Свою мысль я могу выразить проще. Эти философы различают «факты» и «смыслы» 77*. Но разве «факты» не есть «смыслы»? Тут одно из двух: или «факты» абсолютно не есть никакие «смыслы»; тогда о них ничего нельзя сказать, и это будет просто набором пустых звуков, так что и самое различение окажется фиктивным. Или о фактах можно что-нибудь сказать (например, что они отличны от «смыслов»); тогда «факты» тоже суть некие «смыслы», хотя и отличные от тех «смыслов», которым они вначале противопоставлялись. Я не знаю, что из этого должен выбрать трансцеденталист. Первый способ рассуждения, очевидно, противоречит самому основанию трансцедентализма, ибо последний как раз и вырастает на почве различения «факта» и «смысла». Второй же способ слишком ясно вскрывает недостаточность всего построения. Но из второго способа можно извлечь средства выбраться на дорогу, первый же способ явно анти-философичен. Итак, необходимо допустить, что хотя «смыслы» и отличаются от «вещей», но все же «вещи», «факты» для философа суть тоже «смыслы», и в этом отношении они совершенно тождественны со «смыслами» просто. Правда, «фактические» «смыслы», или «смыслы» «факта», в каком-то отношении все же отличаются от «смысла вообще», но в этом и должна заключаться задача философа – точно формулировать, в чем их сходство и в чем различие. Однако это предполагает, что философ не «воздерживается» от «фактов» (ни условно, ни безусловно), но оперирует с ними так же, как он оперирует и со «смыслами», или, вернее, он только и оперирует со сферой смысла, но оперирует решительно без всякого дуализма, а так, что «смысл», «явление», «вещь» и т.д. суть категории, совершенно равноправные и закономерно связанные между собою определенным методом.
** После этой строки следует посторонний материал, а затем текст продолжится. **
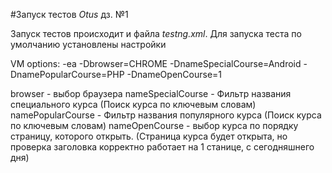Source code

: #Запуск тестов _Otus_ дз. №1

Запуск тестов происходит и файла _testng.xml_. Для запуска теста по умолчанию установлены настройки

VM options:
-ea -Dbrowser=CHROME -DnameSpecialCourse=Android -DnamePopularCourse=PHP -DnameOpenCourse=1

browser - выбор браузера
nameSpecialCourse - Фильтр названия специального курса (Поиск курса по ключевым словам)
namePopularCourse - Фильтр названия популярного курса (Поиск курса по ключевым словам)
nameOpenCourse - выбор курса по порядку страницу, которого открыть. (Страница курса будет открыта, но проверка заголовка корректно работает на 1 станице, с сегодняшнего дня)

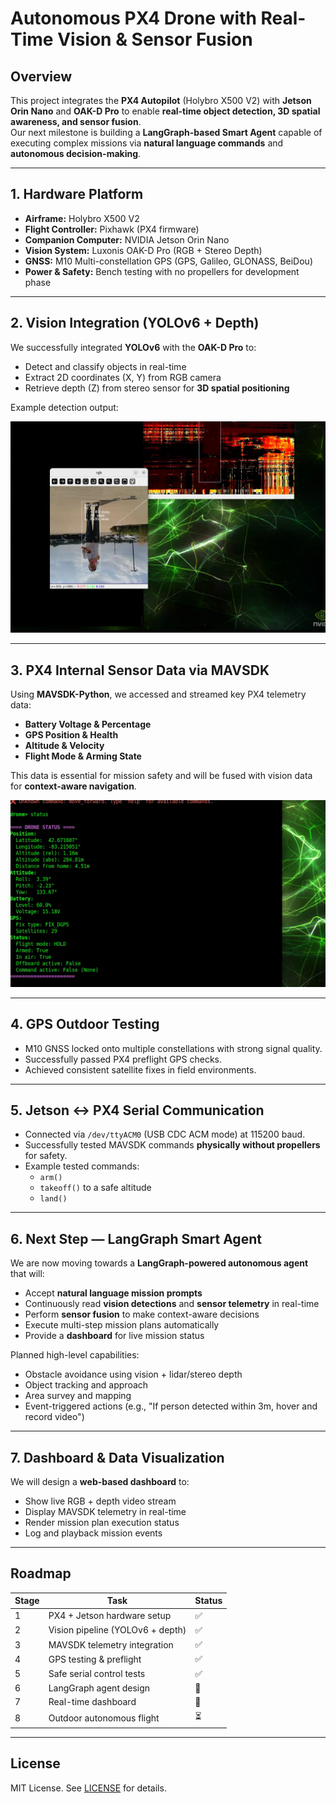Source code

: # Autonomous PX4 Drone with Real-Time Vision & Sensor Fusion

## Overview
This project integrates the **PX4 Autopilot** (Holybro X500 V2) with **Jetson Orin Nano** and **OAK-D Pro** to enable **real-time object detection, 3D spatial awareness, and sensor fusion**.  
Our next milestone is building a **LangGraph-based Smart Agent** capable of executing complex missions via **natural language commands** and **autonomous decision-making**.

---

## 1. Hardware Platform

- **Airframe:** Holybro X500 V2
- **Flight Controller:** Pixhawk (PX4 firmware)
- **Companion Computer:** NVIDIA Jetson Orin Nano
- **Vision System:** Luxonis OAK-D Pro (RGB + Stereo Depth)
- **GNSS:** M10 Multi-constellation GPS (GPS, Galileo, GLONASS, BeiDou)
- **Power & Safety:** Bench testing with no propellers for development phase

---

## 2. Vision Integration (YOLOv6 + Depth)

We successfully integrated **YOLOv6** with the **OAK-D Pro** to:
- Detect and classify objects in real-time
- Extract 2D coordinates (X, Y) from RGB camera
- Retrieve depth (Z) from stereo sensor for **3D spatial positioning**

Example detection output:

![Vision Output](images/outside_sensors_Yolo.png)

---

## 3. PX4 Internal Sensor Data via MAVSDK

Using **MAVSDK-Python**, we accessed and streamed key PX4 telemetry data:
- **Battery Voltage & Percentage**
- **GPS Position & Health**
- **Altitude & Velocity**
- **Flight Mode & Arming State**

This data is essential for mission safety and will be fused with vision data for **context-aware navigation**.

![Internal Sensors](images/internal_sensors.png)

---

## 4. GPS Outdoor Testing

- M10 GNSS locked onto multiple constellations with strong signal quality.
- Successfully passed PX4 preflight GPS checks.
- Achieved consistent satellite fixes in field environments.


---

## 5. Jetson ↔ PX4 Serial Communication

- Connected via `/dev/ttyACM0` (USB CDC ACM mode) at 115200 baud.
- Successfully tested MAVSDK commands **physically without propellers** for safety.
- Example tested commands:
  - `arm()`
  - `takeoff()` to a safe altitude
  - `land()`


---

## 6. Next Step — LangGraph Smart Agent

We are now moving towards a **LangGraph-powered autonomous agent** that will:
- Accept **natural language mission prompts**
- Continuously read **vision detections** and **sensor telemetry** in real-time
- Perform **sensor fusion** to make context-aware decisions
- Execute multi-step mission plans automatically
- Provide a **dashboard** for live mission status

Planned high-level capabilities:
- Obstacle avoidance using vision + lidar/stereo depth
- Object tracking and approach
- Area survey and mapping
- Event-triggered actions (e.g., "If person detected within 3m, hover and record video")


---

## 7. Dashboard & Data Visualization

We will design a **web-based dashboard** to:
- Show live RGB + depth video stream
- Display MAVSDK telemetry in real-time
- Render mission plan execution status
- Log and playback mission events


---

## Roadmap

| Stage | Task | Status |
|-------|------|--------|
| 1 | PX4 + Jetson hardware setup | ✅ |
| 2 | Vision pipeline (YOLOv6 + depth) | ✅ |
| 3 | MAVSDK telemetry integration | ✅ |
| 4 | GPS testing & preflight | ✅ |
| 5 | Safe serial control tests | ✅ |
| 6 | LangGraph agent design | 🚧 |
| 7 | Real-time dashboard | 🚧 |
| 8 | Outdoor autonomous flight | ⏳ |

---

## License
MIT License. See [LICENSE](LICENSE) for details.

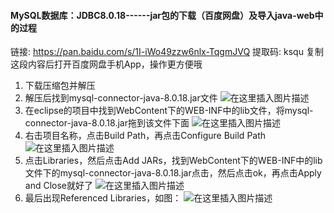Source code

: 
#### MySQL数据库：JDBC8.0.18------jar包的下载（百度网盘）及导入java-web中的过程
链接: https://pan.baidu.com/s/1I-iWo49zzw6nlx-TqgmJVQ 
提取码: ksqu 
复制这段内容后打开百度网盘手机App，操作更方便哦
1. 下载压缩包并解压
2. 解压后找到mysql-connector-java-8.0.18.jar文件
![在这里插入图片描述](https://img-blog.csdnimg.cn/20191205143309252.PNG?x-oss-process=image/watermark,type_ZmFuZ3poZW5naGVpdGk,shadow_10,text_aHR0cHM6Ly9ibG9nLmNzZG4ubmV0L3dlaXhpbl80NTk2ODcyNA==,size_16,color_FFFFFF,t_70)
3. 在eclipse的项目中找到WebContent下的WEB-INF中的lib文件，将mysql-connector-java-8.0.18.jar拖到该文件下面
![在这里插入图片描述](https://img-blog.csdnimg.cn/20191205143823753.PNG)
4. 右击项目名称，点击Build Path，再点击Configure Build Path
![在这里插入图片描述](https://img-blog.csdnimg.cn/20191205144930304.png)
5. 点击Libraries，然后点击Add JARs，找到WebContent下的WEB-INF中的lib文件下的mysql-connector-java-8.0.18.jar点击，然后点击ok，再点击Apply and Close就好了
![在这里插入图片描述](https://img-blog.csdnimg.cn/20191205145810365.PNG?x-oss-process=image/watermark,type_ZmFuZ3poZW5naGVpdGk,shadow_10,text_aHR0cHM6Ly9ibG9nLmNzZG4ubmV0L3dlaXhpbl80NTk2ODcyNA==,size_16,color_FFFFFF,t_70)
6. 最后出现Referenced Libraries，如图：
![在这里插入图片描述](https://img-blog.csdnimg.cn/20191205145958642.PNG)
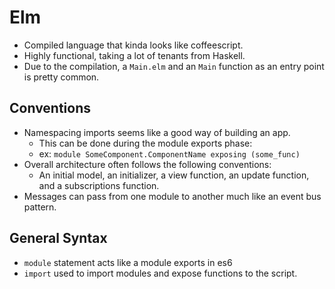 # Elm

* Compiled language that kinda looks like coffeescript.
* Highly functional, taking a lot of tenants from Haskell.
* Due to the compilation, a `Main.elm` and an `Main` function as 
an entry point is pretty common.

## Conventions

* Namespacing imports seems like a good way of building an app.
  * This can be done during the module exports phase:
  * ex: `module SomeComponent.ComponentName exposing (some_func)`
* Overall architecture often follows the following conventions:
  *  An initial model, an initializer, a view function, an update function, and a subscriptions function.
* Messages can pass from one module to another much like an event bus pattern.

## General Syntax

* `module` statement acts like a module exports in es6
* `import` used to import modules and expose functions to the script.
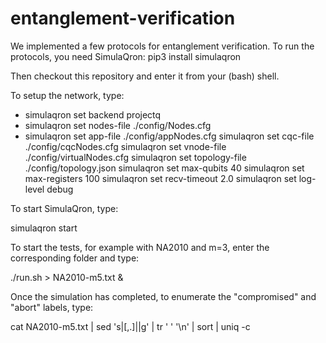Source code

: # entanglement-verification

We implemented a few protocols for entanglement verification. 
To run the protocols, you need SimulaQron: pip3 install simulaqron

Then checkout this repository and enter it from your (bash) shell.

To setup the network, type:

* simulaqron set backend projectq
* simulaqron set nodes-file ./config/Nodes.cfg
* simulaqron set app-file ./config/appNodes.cfg
simulaqron set cqc-file ./config/cqcNodes.cfg
simulaqron set vnode-file ./config/virtualNodes.cfg
simulaqron set topology-file ./config/topology.json
simulaqron set max-qubits 40
simulaqron set max-registers 100
simulaqron set recv-timeout 2.0
simulaqron set log-level debug 

To start SimulaQron, type:

simulaqron start

To start the tests, for example with NA2010 and m=3, enter the corresponding folder and type:

./run.sh > NA2010-m5.txt &

Once the simulation has completed, to enumerate the "compromised" and "abort" labels, type:

cat NA2010-m5.txt | sed 's|[,.]||g' | tr ' ' '\n' | sort | uniq -c
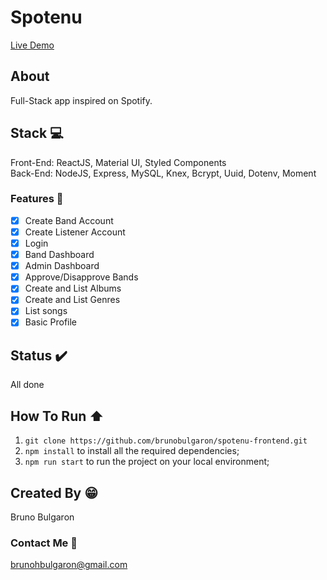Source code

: # Spotenu

[Live Demo](https://spotenubruno.web.app/)

## About
Full-Stack app inspired on Spotify.

## Stack :computer:
Front-End: ReactJS, Material UI, Styled Components  
Back-End: NodeJS, Express, MySQL, Knex, Bcrypt, Uuid, Dotenv, Moment

### Features :rocket:

- [X] Create Band Account
- [x] Create Listener Account
- [X] Login
- [X] Band Dashboard
- [X] Admin Dashboard
- [x] Approve/Disapprove Bands
- [X] Create and List Albums
- [X] Create and List Genres
- [x] List songs
- [x] Basic Profile

## Status :heavy_check_mark:
All done

## How To Run :arrow_up:
1. `git clone https://github.com/brunobulgaron/spotenu-frontend.git`
2. `npm install` to install all the required dependencies;
3. `npm run start` to run the project on your local environment;

## Created By :grin:
Bruno Bulgaron

### Contact Me :email:
brunohbulgaron@gmail.com
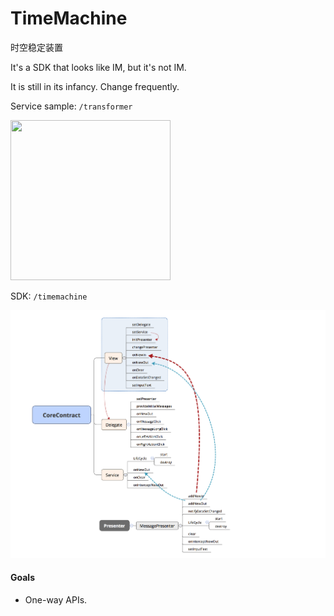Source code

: # TimeMachine
时空稳定装置

It's a SDK that looks like IM, but it's not IM.

It is still in its infancy. Change frequently.

Service sample:
`/transformer`

<img src="http://ww3.sinaimg.cn/large/86e2ff85gw1f55jnr2zjij20bx0bx0v3.jpg" width=256 height=256/>

SDK:
`/timemachine`

![](art/mind.png)

#### Goals
- One-way APIs.


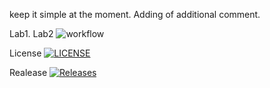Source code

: keep it simple at the moment. Adding of additional comment.

Lab1. Lab2 ![workflow](https://github.com/DonisioRash/sem/actions/workflows/main.yml/badge.svg)

License [![LICENSE](https://img.shields.io/github/license/DonisioRash/sem.svg?style=flat-square)](https://github.com/DonisioRash/sem/blob/master/LICENSE)

Realease [![Releases](https://img.shields.io/github/release/DonisioRash/sem/all.svg?style=flat-square)](https://github.com/DonisioRash/sem/releases)
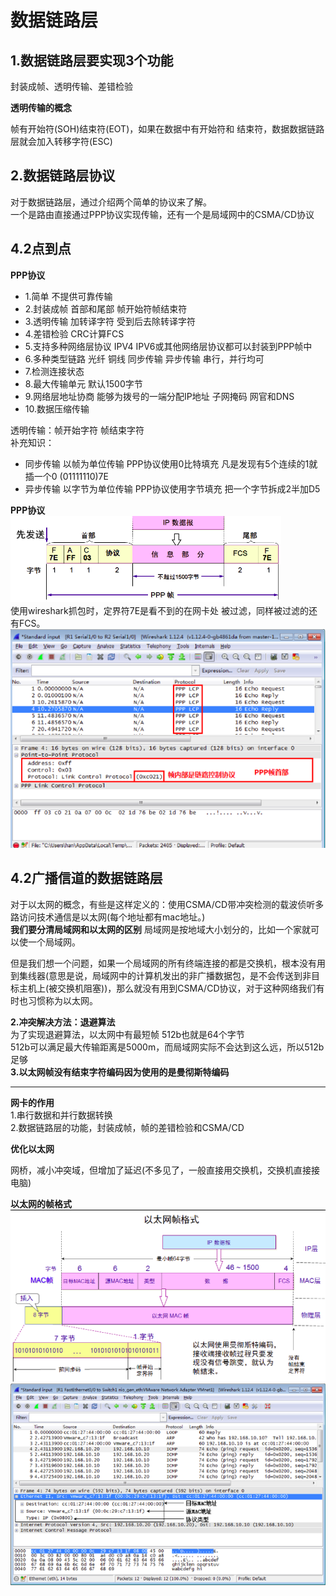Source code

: # 数据链路层
## 1.数据链路层要实现3个功能
封装成帧、透明传输、差错检验<br>

**透明传输的概念**<br>

帧有开始符(SOH)结束符(EOT)，如果在数据中有开始符和
结束符，数据数据链路层就会加入转移字符(ESC)

## 2.数据链路层协议
对于数据链路层，通过介绍两个简单的协议来了解。<br>
一个是路由直接通过PPP协议实现传输，还有一个是局域网中的CSMA/CD协议<br>
## 4.2点到点
__PPP协议__<br>
 - 1.简单      不提供可靠传输
 - 2.封装成帧   首部和尾部 帧开始符帧结束符
 - 3.透明传输 加转译字符 受到后去除转译字符
 - 4.差错检验 CRC计算FCS
 - 5.支持多种网络层协议 IPV4 IPV6或其他网络层协议都可以封装到PPP帧中
 - 6.多种类型链路  光纤 铜线 同步传输 异步传输 串行，并行均可
 - 7.检测连接状态
 - 8.最大传输单元 默认1500字节
 - 9.网络层地址协商 能够为拨号的一端分配IP地址 子网掩码 网官和DNS
 - 10.数据压缩传输

透明传输：帧开始字符 帧结束字符<br>
补充知识：<br>
 - 同步传输 以帧为单位传输  PPP协议使用0比特填充 凡是发现有5个连续的1就插一个0 (01111110)7E
 - 异步传输 以字节为单位传输 PPP协议使用字节填充 把一个字节拆成2半加D5


__PPP协议__<br>
![fail](img/1.1.png)<br>
使用wireshark抓包时，定界符7E是看不到的在网卡处
被过滤，同样被过滤的还有FCS。<br>
![fail](img/1.2.png)
## 4.2广播信道的数据链路层
对于以太网的概念，有些是这样定义的：使用CSMA/CD带冲突检测的载波侦听多路访问技术通信是以太网(每个地址都有mac地址。)<br>
**我们要分清局域网和以太网的区别**
局域网是按地域大小划分的，比如一个家就可以使一个局域网。<br>

但是我们想一个问题，如果一个局域网的所有终端连接的都是交换机，根本没有用到集线器(意思是说，局域网中的计算机发出的非广播数据包，是不会传送到非目标主机上(被交换机阻塞))，那么就没有用到CSMA/CD协议，对于这种网络我们有时也习惯称为以太网。<br>



__2.冲突解决方法：退避算法__<br>
为了实现退避算法，以太网中有最短帧 512b也就是64个字节<br>
512b可以满足最大传输距离是5000m，而局域网实际不会达到这么远，所以512b足够<br>
__3.以太网帧没有结束字符编码因为使用的是曼彻斯特编码__<br>

<hr>

__网卡的作用__<br>
1.串行数据和并行数据转换<br>
2.数据链路层的功能，封装成帧，帧的差错检验和CSMA/CD<br>

__优化以太网__<br>

网桥，减小冲突域，但增加了延迟(不多见了，一般直接用交换机，交换机直接接电脑)<br>

__以太网的帧格式__<br>
![fail](img/1.3.png)<br>
![fail](img/1.4.png)<br>
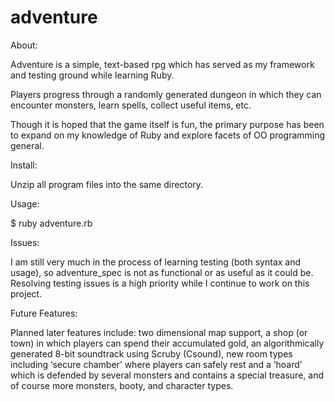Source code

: adventure
=========

About:

Adventure is a simple, text-based rpg which has served as my framework and testing ground while learning Ruby.

Players progress through a randomly generated dungeon in which they can encounter monsters, learn spells, collect useful items, etc.

Though it is hoped that the game itself is fun, the primary purpose has been to expand on my knowledge of Ruby and explore facets of OO programming general.


Install:

Unzip all program files into the same directory.


Usage:

$ ruby adventure.rb


Issues:

I am still very much in the process of learning testing (both syntax and usage), so adventure_spec is not as functional or as useful as it could be.  Resolving testing issues is a high priority while I continue to work on this project.


Future Features:

Planned later features include: two dimensional map support, a shop (or town) in which players can spend their accumulated gold, an algorithmically generated 8-bit soundtrack using Scruby (Csound), new room types including ‘secure chamber’ where players can safely rest and a ‘hoard’ which is defended by several monsters and contains a special treasure, and of course more monsters, booty, and character types.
Тут мое решительное расхождение со всяким трансцедентализмом, кантианским и гуссерлианским. Несмотря на огромную философическую силу этого метода и несмотря на утонченную его культурность, столь контрастирующую с пустотой рационализма и дебелой тупостью позитивизма, этот метод все же условен, частичен, подчиненный метод. Он не охватывает бытия в целом. Он берет его только как логическую структуру, т.е. вне-категориально логическую, оставляя самые категории как кем-то и чем-то созданные, неизвестно кем и чем, – в стороне и изображая то их функционирование вовне, то их внутри-структурное строение. Рационализм и позитивизм, рассекая действительность на две абсолютно раздельные области, умерщвляют одну или другую из них вещественно, субстанциально. Трансцедентализм, тоже рассекая действительность на две абсолютно раздельные области, умерщвляет или одну, или другую из них логически, умно, в мысли. Диалектика и рассекает действительность на раздельные области, и соединяет их – логически же, умно, в мысли, давая тем самым абсолютно адекватный действительности мысленный аналог.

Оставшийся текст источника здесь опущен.